→ THE TASK: When a line of the entries contains "localtunnel", please list that line.

→ EXERCISE DATA:
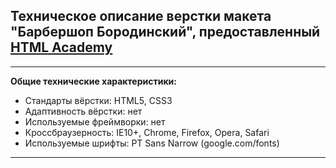 <html>
  <h2>Техническое описание верстки макета "Барбершоп Бородинский", предоставленный 
    <a href ="https://htmlacademy.ru/">HTML Academy</a></h2>
  <hr>
    <p><b>Общие технические характеристики:</b><p>
  <ul>
      <li>Стандарты вёрстки: HTML5, CSS3</li>
      <li>Адаптивность вёрстки: нет</li>
      <li>Используемые фреймворки: нет</li>
      <li>Кроссбраузерность: IE10+, Chrome, Firefox, Opera, Safari</li>
      <li>Используемые шрифты: PT Sans Narrow (google.com/fonts)</li>
  </ul>
  <hr>
</html>

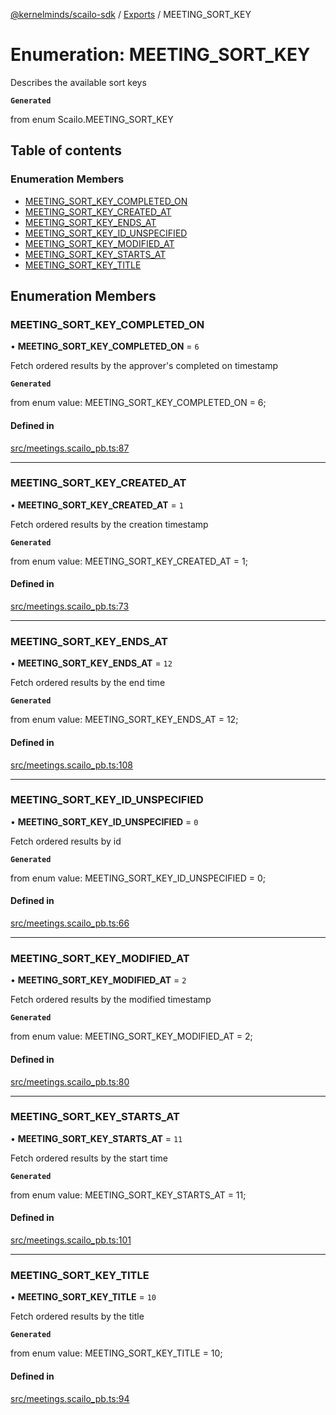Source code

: [@kernelminds/scailo-sdk](../README.md) / [Exports](../modules.md) / MEETING\_SORT\_KEY

# Enumeration: MEETING\_SORT\_KEY

Describes the available sort keys

**`Generated`**

from enum Scailo.MEETING_SORT_KEY

## Table of contents

### Enumeration Members

- [MEETING\_SORT\_KEY\_COMPLETED\_ON](MEETING_SORT_KEY.md#meeting_sort_key_completed_on)
- [MEETING\_SORT\_KEY\_CREATED\_AT](MEETING_SORT_KEY.md#meeting_sort_key_created_at)
- [MEETING\_SORT\_KEY\_ENDS\_AT](MEETING_SORT_KEY.md#meeting_sort_key_ends_at)
- [MEETING\_SORT\_KEY\_ID\_UNSPECIFIED](MEETING_SORT_KEY.md#meeting_sort_key_id_unspecified)
- [MEETING\_SORT\_KEY\_MODIFIED\_AT](MEETING_SORT_KEY.md#meeting_sort_key_modified_at)
- [MEETING\_SORT\_KEY\_STARTS\_AT](MEETING_SORT_KEY.md#meeting_sort_key_starts_at)
- [MEETING\_SORT\_KEY\_TITLE](MEETING_SORT_KEY.md#meeting_sort_key_title)

## Enumeration Members

### MEETING\_SORT\_KEY\_COMPLETED\_ON

• **MEETING\_SORT\_KEY\_COMPLETED\_ON** = ``6``

Fetch ordered results by the approver's completed on timestamp

**`Generated`**

from enum value: MEETING_SORT_KEY_COMPLETED_ON = 6;

#### Defined in

[src/meetings.scailo_pb.ts:87](https://github.com/scailo/ts-sdk/blob/c10a36b57201dfa5903d4b53efa1e62aa6208936/src/meetings.scailo_pb.ts#L87)

___

### MEETING\_SORT\_KEY\_CREATED\_AT

• **MEETING\_SORT\_KEY\_CREATED\_AT** = ``1``

Fetch ordered results by the creation timestamp

**`Generated`**

from enum value: MEETING_SORT_KEY_CREATED_AT = 1;

#### Defined in

[src/meetings.scailo_pb.ts:73](https://github.com/scailo/ts-sdk/blob/c10a36b57201dfa5903d4b53efa1e62aa6208936/src/meetings.scailo_pb.ts#L73)

___

### MEETING\_SORT\_KEY\_ENDS\_AT

• **MEETING\_SORT\_KEY\_ENDS\_AT** = ``12``

Fetch ordered results by the end time

**`Generated`**

from enum value: MEETING_SORT_KEY_ENDS_AT = 12;

#### Defined in

[src/meetings.scailo_pb.ts:108](https://github.com/scailo/ts-sdk/blob/c10a36b57201dfa5903d4b53efa1e62aa6208936/src/meetings.scailo_pb.ts#L108)

___

### MEETING\_SORT\_KEY\_ID\_UNSPECIFIED

• **MEETING\_SORT\_KEY\_ID\_UNSPECIFIED** = ``0``

Fetch ordered results by id

**`Generated`**

from enum value: MEETING_SORT_KEY_ID_UNSPECIFIED = 0;

#### Defined in

[src/meetings.scailo_pb.ts:66](https://github.com/scailo/ts-sdk/blob/c10a36b57201dfa5903d4b53efa1e62aa6208936/src/meetings.scailo_pb.ts#L66)

___

### MEETING\_SORT\_KEY\_MODIFIED\_AT

• **MEETING\_SORT\_KEY\_MODIFIED\_AT** = ``2``

Fetch ordered results by the modified timestamp

**`Generated`**

from enum value: MEETING_SORT_KEY_MODIFIED_AT = 2;

#### Defined in

[src/meetings.scailo_pb.ts:80](https://github.com/scailo/ts-sdk/blob/c10a36b57201dfa5903d4b53efa1e62aa6208936/src/meetings.scailo_pb.ts#L80)

___

### MEETING\_SORT\_KEY\_STARTS\_AT

• **MEETING\_SORT\_KEY\_STARTS\_AT** = ``11``

Fetch ordered results by the start time

**`Generated`**

from enum value: MEETING_SORT_KEY_STARTS_AT = 11;

#### Defined in

[src/meetings.scailo_pb.ts:101](https://github.com/scailo/ts-sdk/blob/c10a36b57201dfa5903d4b53efa1e62aa6208936/src/meetings.scailo_pb.ts#L101)

___

### MEETING\_SORT\_KEY\_TITLE

• **MEETING\_SORT\_KEY\_TITLE** = ``10``

Fetch ordered results by the title

**`Generated`**

from enum value: MEETING_SORT_KEY_TITLE = 10;

#### Defined in

[src/meetings.scailo_pb.ts:94](https://github.com/scailo/ts-sdk/blob/c10a36b57201dfa5903d4b53efa1e62aa6208936/src/meetings.scailo_pb.ts#L94)
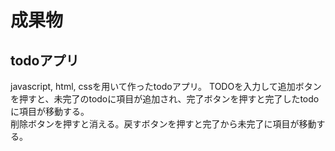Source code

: # 成果物
## todoアプリ  
javascript, html, cssを用いて作ったtodoアプリ。
TODOを入力して追加ボタンを押すと、未完了のtodoに項目が追加され、完了ボタンを押すと完了したtodoに項目が移動する。  
削除ボタンを押すと消える。戻すボタンを押すと完了から未完了に項目が移動する。  
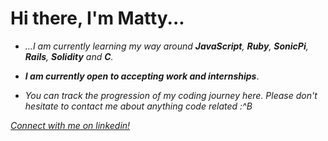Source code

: 

# Hi there, I'm Matty...

- *...I am currently learning my way around **JavaScript**, **Ruby**, **SonicPi**, **Rails**, **Solidity** and **C**.* 

- ***I am currently open to accepting work and internships***. 

- *You can track the progression of my coding journey here. Please don't hesitate to contact me about anything code related :^B*

*[Connect with me on linkedin!](https://linkedin.com/in/matthew-m-484241204/)*
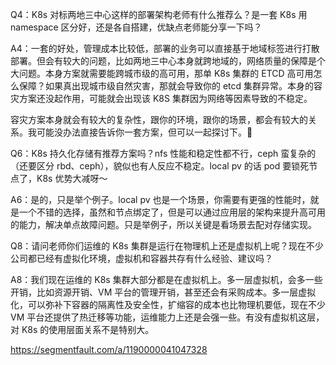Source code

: Q4：K8s 对标两地三中心这样的部署架构老师有什么推荐么？是一套 K8s 用 namespace 区分好，还是各自搭建，优缺点老师能分享一下吗？

A4：一套的好处，管理成本比较低，部署的业务可以直接基于地域标签进行打散部署。但会有较大的问题，比如两地三中心本身就跨地域的，网络质量的保障是个大问题。本身方案就需要能跨城市级的高可用，那单 K8s 集群的 ETCD 高可用怎么保障？如果真出现城市级自然灾害，那就会导致你的 etcd 集群异常。本身的容灾方案还没起作用，可能就会出现该 K8S 集群因为网络等因素导致的不稳定。

容灾方案本身就会有较大的复杂性，跟你的环境，跟你的场景，都会有较大的关系。我可能没办法直接告诉你一套方案，但可以一起探讨下。🤗


Q6：K8s 持久化存储有推荐方案吗？nfs 性能和稳定性都不行，ceph 蛮复杂的（还要区分 rbd、ceph），貌似也有人反应不稳定。local pv 的话 pod 要锁死节点了，K8s 优势大减呀～

A6：是的，只是举个例子。local pv 也是一个场景，你需要有更强的性能时，就是一个不错的选择，虽然和节点绑定了，但是可以通过应用层的架构来提升高可用的能力，解决单点故障问题。只是举例子，所以关键是看场景去配对存储实现。


Q8：请问老师你们运维的 K8s 集群是运行在物理机上还是虚拟机上呢？现在不少公司都已经有虚拟化环境，虚拟机和容器共存有什么经验、建议吗？

A8：我们现在运维的 K8s 集群大部分都是在虚拟机上。多一层虚拟机，会多一些开销，比如资源开销、VM 平台的管理开销，甚至还会有采购成本。多一层虚拟化，可以弥补下容器的隔离性及安全性，扩缩容的成本也比物理机要低，现在不少 VM 平台还提供了热迁移等功能，运维能力上还是会强一些。有没有虚拟机这层，对 K8s 的使用层面关系不是特别大。

https://segmentfault.com/a/1190000041047328
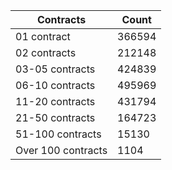 | Contracts          | Count   |
|--------------------|---------|
| 01 contract | 366594 |
| 02 contracts | 212148 |
| 03-05 contracts | 424839 |
| 06-10 contracts | 495969 |
| 11-20 contracts | 431794 |
| 21-50 contracts | 164723 |
| 51-100 contracts | 15130 |
| Over 100 contracts | 1104 |
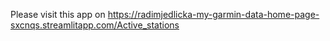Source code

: Please visit this app on https://radimjedlicka-my-garmin-data-home-page-sxcnqs.streamlitapp.com/Active_stations
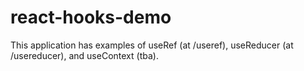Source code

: # react-hooks-demo

This application has examples of useRef (at /useref), useReducer (at /usereducer), and useContext (tba).
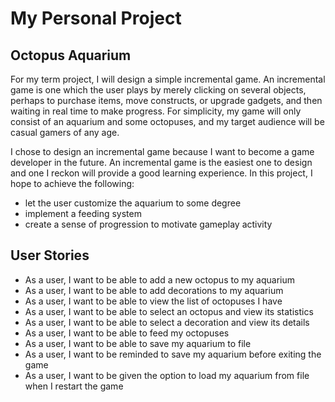 # My Personal Project

## Octopus Aquarium

For my term project, I will design a simple incremental game. An incremental game is one which the user plays by merely
clicking on several objects, perhaps to purchase items, move constructs, or upgrade gadgets, and then waiting in real
time to make progress. For simplicity, my game will only consist of an aquarium and some octopuses, and my target
audience will be casual gamers of any age.

I chose to design an incremental game because I want to become a game developer in the future. An incremental game is
the easiest one to design and one I reckon will provide a good learning experience. In this project, I hope to achieve
the following:
- let the user customize the aquarium to some degree
- implement a feeding system
- create a sense of progression to motivate gameplay activity

## User Stories

- As a user, I want to be able to add a new octopus to my aquarium
- As a user, I want to be able to add decorations to my aquarium
- As a user, I want to be able to view the list of octopuses I have
- As a user, I want to be able to select an octopus and view its statistics
- As a user, I want to be able to select a decoration and view its details
- As a user, I want to be able to feed my octopuses
- As a user, I want to be able to save my aquarium to file
- As a user, I want to be reminded to save my aquarium before exiting the game
- As a user, I want to be given the option to load my aquarium from file when I restart the game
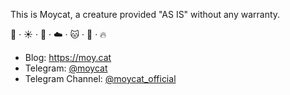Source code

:This is Moycat, a creature provided "AS IS" without any warranty.

👋 · ☀️ · 🌈 · ☁️ · 🐱 · 🐳 · 🔥

- Blog: https://moy.cat
- Telegram: [@moycat](https://t.me/moycat)
- Telegram Channel: [@moycat_official](https://t.me/moycat_official)
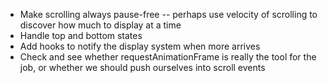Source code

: * Make scrolling always pause-free -- perhaps use velocity of scrolling to discover how much to display at a time
* Handle top and bottom states
* Add hooks to notify the display system when more arrives
* Check and see whether requestAnimationFrame is really the tool for the job, or whether we should push ourselves into scroll events

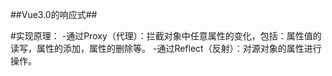 ##Vue3.0的响应式##

#实现原理：
  -通过Proxy（代理）：拦截对象中任意属性的变化，包括：属性值的读写，属性的添加，属性的删除等。
  -通过Reflect（反射）：对源对象的属性进行操作。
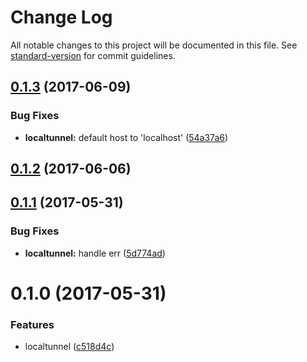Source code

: # Change Log

All notable changes to this project will be documented in this file.
See [standard-version](https://github.com/conventional-changelog/standard-version) for commit guidelines.

<a name="0.1.3"></a>
## [0.1.3](https://github.com/nuxt/modules/compare/@nuxtjs/localtunnel@0.1.2...@nuxtjs/localtunnel@0.1.3) (2017-06-09)


### Bug Fixes

* **localtunnel:** default host to 'localhost' ([54a37a6](https://github.com/nuxt/modules/commit/54a37a6))




<a name="0.1.2"></a>
## [0.1.2](https://github.com/nuxt/modules/compare/@nuxtjs/localtunnel@0.1.1...@nuxtjs/localtunnel@0.1.2) (2017-06-06)




<a name="0.1.1"></a>
## [0.1.1](https://github.com/nuxt/modules/compare/@nuxtjs/localtunnel@0.1.0...@nuxtjs/localtunnel@0.1.1) (2017-05-31)


### Bug Fixes

* **localtunnel:** handle err ([5d774ad](https://github.com/nuxt/modules/commit/5d774ad))




<a name="0.1.0"></a>
# 0.1.0 (2017-05-31)


### Features

* localtunnel ([c518d4c](https://github.com/nuxt/modules/commit/c518d4c))
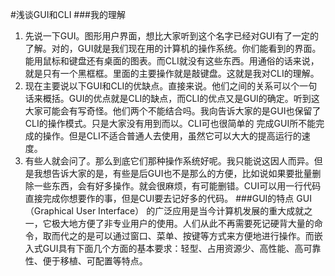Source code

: #浅谈GUI和CLI
###我的理解
1.  先说一下GUI。图形用户界面，想比大家听到这个名字已经对GUI有了一定的了解。对的，GUI就是我们现在用的计算机的操作系统。你们能看到的界面。能用鼠标和键盘还有桌面的图表。而CLI就没有这些东西。用通俗的话来说，就是只有一个黑框框。里面的主要操作就是敲键盘。这就是我对CLI的理解。
2. 现在主要说以下GUI和CLI的优缺点。直接来说。他们之间的关系可以个一句话来概括。GUI的优点就是CLI的缺点，而CLI的优点又是GUI的确定。听到这大家可能会有写奇怪。他们两个不能结合吗。我向告诉大家的是GUI也保留了CLI的操作模式。只是大家没有用到而以。CLI可也很简单的 完成GUI所不能完成的操作。但是CLI不适合普通人去使用，虽然它可以大大的提高运行的速度。
3. 有些人就会问了。那么到底它们那种操作系统好呢。我只能说这因人而异。但是我想告诉大家的是，有些是后GUI也不是那么的方便，比如说如果要批量删除一些东西，会有好多操作。就会很麻烦，有可能删错。CUI可以用一行代码直接完成你想要作的事，但是CUI要去记好多的代码。
###GUI的特点
GUI（Graphical User Interface）   的广泛应用是当今计算机发展的重大成就之一，它极大地方便了非专业用户的使用。人们从此不再需要死记硬背大量的命令，取而代之的是可以通过窗口、菜单、按键等方式来方便地进行操作。而嵌入式GUI具有下面几个方面的基本要求：轻型、占用资源少、高性能、高可靠性、便于移植、可配置等特点。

→ TASK ANSWER:
## [0.1.3](https://github.com/nuxt/modules/compare/@nuxtjs/localtunnel@0.1.2...@nuxtjs/localtunnel@0.1.3) (2017-06-09)
* **localtunnel:** default host to 'localhost' ([54a37a6](https://github.com/nuxt/modules/commit/54a37a6))
## [0.1.2](https://github.com/nuxt/modules/compare/@nuxtjs/localtunnel@0.1.1...@nuxtjs/localtunnel@0.1.2) (2017-06-06)
## [0.1.1](https://github.com/nuxt/modules/compare/@nuxtjs/localtunnel@0.1.0...@nuxtjs/localtunnel@0.1.1) (2017-05-31)
* **localtunnel:** handle err ([5d774ad](https://github.com/nuxt/modules/commit/5d774ad))
* localtunnel ([c518d4c](https://github.com/nuxt/modules/commit/c518d4c))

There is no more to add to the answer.